Among the top ten enriched molecular functions, seven were found to be significantly enriched across all intervention groups (protein binding, catalytic activity, carbohydrate derivative binding, purine nucleoside binding, ribonucleoside binding, purine ribonucleoside binding, small molecule binding) and two showed significant enrichment in the Combination group (including organic cyclic compound binding and protein kinase activity) and CoQ10 group (including ion binding and metal ion binding), respectively (Fig 5F). The findings reveal that the Combination group exerts a comprehensive influence on cellular biosynthesis, development, differentiation, and metabolic processes. Furthermore, it exerts a substantial influence on both catalytic activity and kinase function. In summary, lactoferrin and CoQ10 demonstrate a significant synergistic effect in the regulation of cellular molecular functions.
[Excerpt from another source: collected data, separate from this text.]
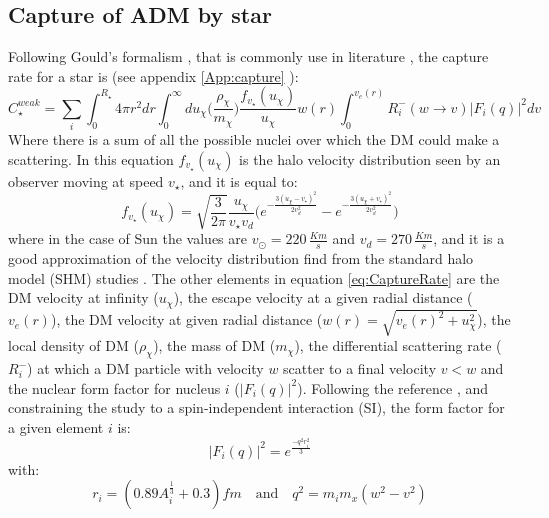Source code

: \subsection{Capture of ADM by star}
Following Gould's formalism \cite{Gould:1987ir,1985ApJ...296..679P}, that is commonly use in literature \cite{DMSun,Zentner_2009}, the capture rate for a star is (see appendix \ref{App:capture} ):
\begin{equation}
\label{eq:CaptureRate}
    C^{weak}_{\star}=\sum_i \int_0^{R_{\star}} 4\pi r^2dr\int_0^{\infty}du_{\chi}\big(\frac{\rho_{\chi}}{m_{\chi}}\big)\frac{f_{v_{\star}}(u_{\chi})}{u_{\chi}}w(r)\int_0^{v_e(r)}R_i^-(w\to v)|F_i(q)|^2 dv
\end{equation}
Where there is a sum of all the possible nuclei over which the DM could make a scattering. In this equation $f_{v_{\star}}(u_{\chi})$ is the halo velocity distribution seen by an observer moving at speed $v_{\star}$, and it is equal to\cite{DMSun}:
\begin{equation*}
    f_{v_{\star}}(u_{\chi})=\sqrt{\frac{3}{2\pi}}\frac{u_{\chi}}{v_{\star}v_d}\Big(e^{-\frac{3(u_{\chi}-v_{\star})^2}{2v_d^2}}-e^{-\frac{3(u_{\chi}+v_{\star})^2}{2v_d^2}}\Big)
\end{equation*}
where in the case of Sun  the values are  $v_{\odot}= 220\, \frac{Km}{s}$ and $v_d= 270 \, \frac{Km}{s}$, and it is a good approximation of the velocity distribution find from the standard halo model (SHM) studies \cite{evans2018shm}. The other elements in equation \ref{eq:CaptureRate} are the DM velocity at infinity ($u_{\chi}$), the escape velocity at a given radial distance ($v_e(r)$), the DM velocity at given radial distance ($w(r)=\sqrt{v_e(r)^2+u_{\chi}^2}$), the local density of DM ($\rho_{\chi}$), the mass of DM ($m_{\chi}$), the differential scattering rate ($R_i^-$) at which a DM particle with velocity $w$ scatter to a final velocity $v<w$  and the nuclear form factor for nucleus $i$ ($|F_i(q)|^2$). Following the reference \cite{DMSun}, and constraining the study to a spin-independent interaction (SI), the form factor for a given element $i$ is:
\begin{equation*}
    |F_i(q)|^2=e^{\frac{-q^2r_i^2}{3}}
\end{equation*}
with:
\begin{equation*}
    r_i=(0.89A_i^{\frac13}+0.3) fm \quad \textrm{and} \quad q^2=m_im_x(w^2-v^2)
\end{equation*}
The significant enrichment of molecular functions in the combination group, such as organic cyclic compound binding and protein kinase activity, indicates that it exerts a comprehensive and profound influence on cellular biosynthesis, development, differentiation, and metabolism processes. This synergistic effect is not only evident in the fundamental metabolic functions of cells but also further promotes the optimization of physiological functions through enhanced catalytic activity and improved kinase function. For example, lactoferrin, with its potent iron-binding capacity, regulates iron metabolism within cells, thereby influencing cell proliferation and differentiation [36]. The significant enhancement of the binding function of organic cyclic compounds in the combination group may be attributed to the synergistic effects of lactoferrin and CoQ10 on cellular metabolism. Lactoferrin impacts cellular energy metabolism by modulating iron ion levels, while CoQ10, a crucial component of the cellular respiratory chain, facilitates energy production in cells. This synergistic interaction not only improves cellular metabolic efficiency but may also influence cell development and differentiation by regulating intracellular signaling pathways.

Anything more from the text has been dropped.